* [TASK TO CARRY OUT] The lines you return must be all those in the data that hold the string "within".

Source texts of formatted documents:
◆ ◆ ◆
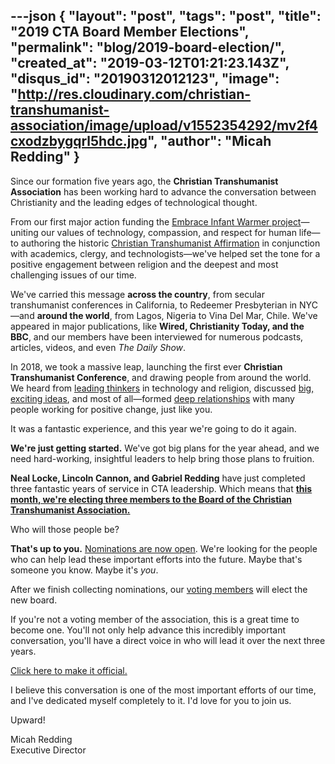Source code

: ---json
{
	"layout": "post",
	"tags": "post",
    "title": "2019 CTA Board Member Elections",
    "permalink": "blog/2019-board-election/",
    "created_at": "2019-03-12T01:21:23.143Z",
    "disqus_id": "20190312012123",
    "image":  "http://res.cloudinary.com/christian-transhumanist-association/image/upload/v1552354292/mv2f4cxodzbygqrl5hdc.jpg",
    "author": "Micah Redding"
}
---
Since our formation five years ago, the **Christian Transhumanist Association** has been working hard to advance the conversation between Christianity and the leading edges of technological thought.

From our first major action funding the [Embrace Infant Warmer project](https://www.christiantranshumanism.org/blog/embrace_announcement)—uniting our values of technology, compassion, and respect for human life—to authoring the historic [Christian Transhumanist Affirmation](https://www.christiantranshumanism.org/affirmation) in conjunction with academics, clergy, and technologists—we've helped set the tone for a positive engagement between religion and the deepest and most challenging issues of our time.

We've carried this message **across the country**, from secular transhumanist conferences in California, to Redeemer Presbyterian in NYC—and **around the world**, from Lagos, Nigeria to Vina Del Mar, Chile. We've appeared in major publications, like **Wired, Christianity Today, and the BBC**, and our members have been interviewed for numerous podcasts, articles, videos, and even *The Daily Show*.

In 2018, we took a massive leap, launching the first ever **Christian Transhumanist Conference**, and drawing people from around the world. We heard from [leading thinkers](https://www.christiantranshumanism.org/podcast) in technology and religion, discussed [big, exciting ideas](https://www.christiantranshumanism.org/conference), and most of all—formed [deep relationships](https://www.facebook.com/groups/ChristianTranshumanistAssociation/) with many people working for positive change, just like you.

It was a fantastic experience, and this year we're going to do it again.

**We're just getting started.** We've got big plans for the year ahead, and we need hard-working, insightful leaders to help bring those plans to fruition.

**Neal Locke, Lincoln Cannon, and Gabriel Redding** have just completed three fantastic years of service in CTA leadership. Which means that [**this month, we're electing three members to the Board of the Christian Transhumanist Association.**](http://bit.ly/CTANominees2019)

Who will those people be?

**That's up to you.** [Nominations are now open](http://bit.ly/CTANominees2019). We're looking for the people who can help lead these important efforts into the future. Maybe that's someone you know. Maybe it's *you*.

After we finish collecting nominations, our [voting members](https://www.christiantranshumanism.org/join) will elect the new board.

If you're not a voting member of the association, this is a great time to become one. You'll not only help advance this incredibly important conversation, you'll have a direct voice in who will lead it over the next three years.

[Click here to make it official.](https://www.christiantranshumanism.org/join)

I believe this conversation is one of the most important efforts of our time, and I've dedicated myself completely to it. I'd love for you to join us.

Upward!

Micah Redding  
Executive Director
◆ ◆ ◆
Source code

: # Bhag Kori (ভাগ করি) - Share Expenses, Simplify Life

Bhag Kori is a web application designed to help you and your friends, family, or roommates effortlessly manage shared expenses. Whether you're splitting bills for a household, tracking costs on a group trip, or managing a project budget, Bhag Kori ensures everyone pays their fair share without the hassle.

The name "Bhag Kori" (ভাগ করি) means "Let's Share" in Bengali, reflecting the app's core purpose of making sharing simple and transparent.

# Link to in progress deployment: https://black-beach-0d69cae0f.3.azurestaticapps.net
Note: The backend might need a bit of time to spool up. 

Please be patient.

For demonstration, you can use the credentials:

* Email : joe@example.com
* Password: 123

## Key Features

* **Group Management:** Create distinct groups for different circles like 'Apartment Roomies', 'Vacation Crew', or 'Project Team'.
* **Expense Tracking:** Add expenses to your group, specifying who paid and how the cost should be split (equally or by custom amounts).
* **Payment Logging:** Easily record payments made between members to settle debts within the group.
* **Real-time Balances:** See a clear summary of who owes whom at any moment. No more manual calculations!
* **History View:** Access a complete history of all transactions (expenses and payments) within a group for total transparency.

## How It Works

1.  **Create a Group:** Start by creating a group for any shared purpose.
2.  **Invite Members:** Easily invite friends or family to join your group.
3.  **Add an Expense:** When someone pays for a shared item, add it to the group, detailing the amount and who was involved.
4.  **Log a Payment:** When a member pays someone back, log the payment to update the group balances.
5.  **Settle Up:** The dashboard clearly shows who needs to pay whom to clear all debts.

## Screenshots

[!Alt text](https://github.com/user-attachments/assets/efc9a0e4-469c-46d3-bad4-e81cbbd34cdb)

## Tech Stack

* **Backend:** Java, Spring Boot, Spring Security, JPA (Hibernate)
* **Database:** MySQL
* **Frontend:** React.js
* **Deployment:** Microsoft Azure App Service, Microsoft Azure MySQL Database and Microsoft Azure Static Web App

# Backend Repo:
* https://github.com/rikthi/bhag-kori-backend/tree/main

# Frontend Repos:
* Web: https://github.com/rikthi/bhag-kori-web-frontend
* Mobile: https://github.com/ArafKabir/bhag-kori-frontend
◆ ◆ ◆
* [RESPONSE AREA]
* **Payment Logging:** Easily record payments made between members to settle debts within the group.
* **History View:** Access a complete history of all transactions (expenses and payments) within a group for total transparency.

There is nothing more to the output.